■ What you have to do: An exact transcription of all the records, free of pictures, is the expected answer.

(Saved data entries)

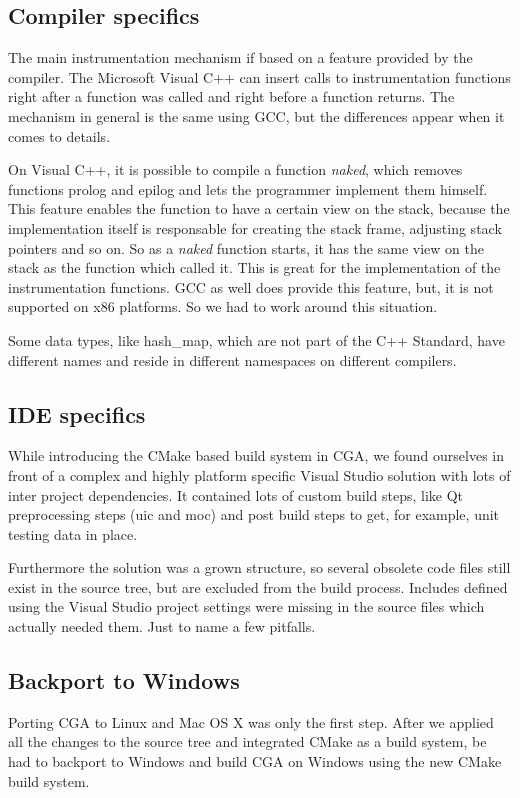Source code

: \subsection{Compiler specifics} The main instrumentation mechanism if based on a feature provided by the compiler. The Microsoft Visual C++ can insert calls to instrumentation functions right after a function was called and right before a function returns. The mechanism in general is the same using GCC, but the differences appear when it comes to details. 

On Visual C++, it is possible to compile a function \emph{naked}, which removes functions prolog and epilog and lets the programmer implement them himself. This feature enables the function to have a certain view on the stack, because the implementation itself is responsable for creating the stack frame, adjusting stack pointers and so on. So as a \emph{naked} function starts, it has the same view on the stack as the function which called it. This is great for the implementation of the instrumentation functions. GCC as well does provide this feature, but, it is not supported on x86 platforms. So we had to work around this situation.

Some data types, like hash\_map, which are not part of the C++ Standard, have different names and reside in different namespaces on different compilers.

\subsection{IDE specifics} While introducing the CMake based build system in CGA, we found ourselves in front of a complex and highly platform specific Visual Studio solution with lots of inter project dependencies. It contained lots of custom build steps, like Qt preprocessing steps (uic and moc) and post build steps to get, for example, unit testing data in place.

Furthermore the solution was a grown structure, so several obsolete code files still exist in the source tree, but are excluded from the build process. Includes defined using the Visual Studio project settings were missing in the source files which actually needed them. Just to name a few pitfalls.

\subsection{Backport to Windows} Porting CGA to Linux and Mac OS X was only the first step. After we applied all the changes to the source tree and integrated CMake as a build system, be had to backport to Windows and build CGA on Windows using the new CMake build system.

■ Solution to this task:
Source code

: \subsection{Compiler specifics} The main instrumentation mechanism if based on a feature provided by the compiler. The Microsoft Visual C++ can insert calls to instrumentation functions right after a function was called and right before a function returns. The mechanism in general is the same using GCC, but the differences appear when it comes to details. 

On Visual C++, it is possible to compile a function \emph{naked}, which removes functions prolog and epilog and lets the programmer implement them himself. This feature enables the function to have a certain view on the stack, because the implementation itself is responsable for creating the stack frame, adjusting stack pointers and so on. So as a \emph{naked} function starts, it has the same view on the stack as the function which called it. This is great for the implementation of the instrumentation functions. GCC as well does provide this feature, but, it is not supported on x86 platforms. So we had to work around this situation.

Some data types, like hash\_map, which are not part of the C++ Standard, have different names and reside in different namespaces on different compilers.

\subsection{IDE specifics} While introducing the CMake based build system in CGA, we found ourselves in front of a complex and highly platform specific Visual Studio solution with lots of inter project dependencies. It contained lots of custom build steps, like Qt preprocessing steps (uic and moc) and post build steps to get, for example, unit testing data in place.

Furthermore the solution was a grown structure, so several obsolete code files still exist in the source tree, but are excluded from the build process. Includes defined using the Visual Studio project settings were missing in the source files which actually needed them. Just to name a few pitfalls.

\subsection{Backport to Windows} Porting CGA to Linux and Mac OS X was only the first step. After we applied all the changes to the source tree and integrated CMake as a build system, be had to backport to Windows and build CGA on Windows using the new CMake build system.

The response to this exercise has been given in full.